Utz writes as if the scholarly world is not just doomed, but scarcely deserving of survival:
The Society for Creative Anachronism has added more to our knowledge of medieval culture by practicing blacksmithing, re-enacting the Battle of Hastings, and performing historical dance than D.W. Robertson’s decision, albeit substantiated by learned footnotes, that all medieval art was created and needs to be read according to the principles of patristic exegesis. Similarly, Michel Guyot’s megaproject of rebuilding a medieval castle, Guédelon, from scratch over a 30-year period, based on 13th-century building plans and without modern technology, yields infinitely more information than another 50 essays obsessing about the authorship of the anonymous Nibelungenlied or Cantar de Mio Cid. Moreover, sites like medievalists.net and publicmedievalist.com communicate valuable information more effectively to academic and nonacademic audiences than dozens of academic journals accessible at subscribers-only sources like JSTOR or Project Muse.
Scholars have indeed failed to bushwhack through old-growth clichés to reach the public; the late Norman Cantor identified the problem more than 20 years ago. But Utz points out an important and underappreciated supply-and-demand clash:
[T]here is now a manifest discrepancy between the large number of students who request that we address their love of Harry Potter, Lord of the Rings, Game of Thrones, and medieval-themed video and computer games on the one hand, and the decreasing number of medievalists hired to replace retiring colleagues on the other.
When I was an adjunct, the director of the English department started me off with one medieval lit course and laughed at my hope that there’d ever be more. In the decade that followed, student demand let me revive the other three medieval courses in the catalog. Now that I’m outside Utz’s drawbridge, I wonder if there shouldn’t be less talk about impressing the public and more effort to win over university bureaucrats, especially lapsed humanities scholars who act like they’re managing a Walmart distribution hub.

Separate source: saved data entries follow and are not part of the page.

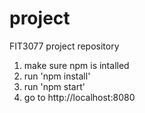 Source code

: # project

FIT3077 project repository

1. make sure npm is intalled
2. run 'npm install'
3. run 'npm start'
4. go to http://localhost:8080
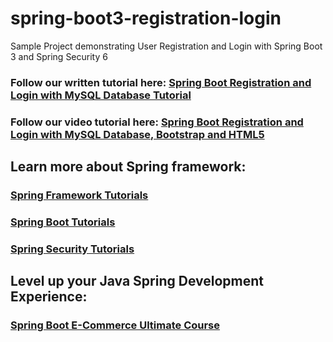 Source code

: # spring-boot3-registration-login
Sample Project demonstrating User Registration and Login with Spring Boot 3 and Spring Security 6
### Follow our written tutorial here: [Spring Boot Registration and Login with MySQL Database Tutorial](https://www.codejava.net/frameworks/spring-boot/user-registration-and-login-tutorial)
### Follow our video tutorial here: [Spring Boot Registration and Login with MySQL Database, Bootstrap and HTML5](https://www.youtube.com/watch?v=aRLoSDOlU3w)
## Learn more about Spring framework:
### [Spring Framework Tutorials](https://www.codejava.net/spring-tutorials)
### [Spring Boot Tutorials](https://www.codejava.net/spring-boot-tutorials)
### [Spring Security Tutorials](https://www.codejava.net/spring-security-tutorials)
## Level up your Java Spring Development Experience:
### [Spring Boot E-Commerce Ultimate Course](https://www.udemy.com/course/spring-boot-e-commerce-ultimate/?referralCode=3A24FAC7220029CEDFD6)
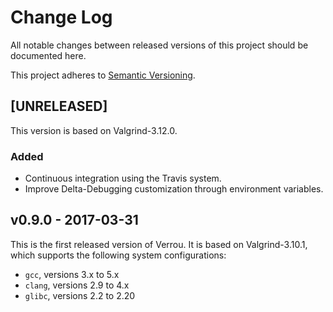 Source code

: # Change Log

All notable changes between released versions of this project should be
documented here.

This project adheres to [Semantic Versioning](http://semver.org/).



## [UNRELEASED]

This version is based on Valgrind-3.12.0.

### Added

- Continuous integration using the Travis system.
- Improve Delta-Debugging customization through environment variables.



## v0.9.0 - 2017-03-31

This is the first released version of Verrou. It is based on Valgrind-3.10.1,
which supports the following system configurations:

- `gcc`, versions 3.x to 5.x
- `clang`, versions 2.9 to 4.x
- `glibc`, versions 2.2 to 2.20
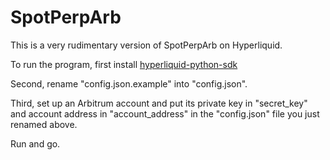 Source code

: # SpotPerpArb

This is a very rudimentary version of SpotPerpArb on Hyperliquid.

To run the program, first install [hyperliquid-python-sdk](https://github.com/hyperliquid-dex/hyperliquid-python-sdk/)

Second, rename "config.json.example" into "config.json".

Third, set up an Arbitrum account and put its private key in "secret_key" and account address in "account_address" in the "config.json" file you just renamed above.

Run and go.
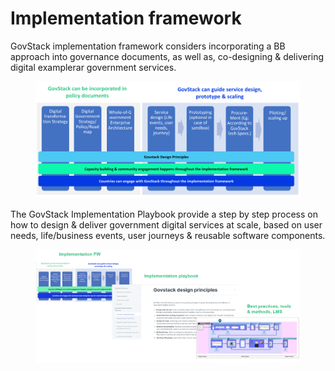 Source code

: # Implementation framework

GovStack implementation framework considers incorporating a BB approach into governance documents, as well as, co-designing & delivering digital examplerar government services.

<figure><img src="../.gitbook/assets/version0.7Country Engagement Journey (1).pptx (2).png" alt=""><figcaption></figcaption></figure>

The GovStack Implementation Playbook provide a step by step process on how to design & deliver government digital services at scale, based on user needs, life/business events, user journeys & reusable software components.

<figure><img src="../.gitbook/assets/Screenshot 2022-09-19 223644.png" alt=""><figcaption></figcaption></figure>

I also wish Utz had clarified what he means when he says that students “request that we address their love” of the popular media of the moment. Do they want professors to pontificate about their favorite TV shows? That strikes me as a disheartening waste of brainpower and money—but my hope is that they want something more. Speaking as a kid whose medieval interests were partly rooted in childhood enthusiasm for fantasy games, I’d urge Utz and his colleagues to promise wonderful new realms to their students: history that illuminates human nature, the keys to unlocking eldritch languages, artistic and theological glimpses into the medieval mind—uncool things that endure deep within us long after entertainment companies neglect their latest love-child.
Utz alludes only briefly to “the health of the humanities.” I wish these discussions weren’t always so polar, with academia on one end and TV and video games on the other. What about other eclectic, unaffiliated souls? I’ve met or discovered the work of several such people: Lex Fajardo, author of Kid Beowulf, a series of all-ages graphic novels inspired by his love of world epics; Nancy Marie Brown, the admirably prolific author of mass-market books about the Lewis Chessmen, the Vikings, the Eddas, and Pope Sylvester II; remarkable medieval-inspired poets like Maryann Corbett and Becky Gould Gibson; or novelists like Tod Wodicka. I wonder: What would they do if they came to a scholarly conference? Would it still be a scholarly conference? Would scholars support them right back? Just as those retiring medievalists aren’t being replaced, writers and artists are watching their audiences fragment and shrink. The larger culture doesn’t care, but those of us who have never felt entirely at home on either side of the drawbridge would welcome new allies in seeking the true and the real. Sometimes it’s nice not to lurk in the moat.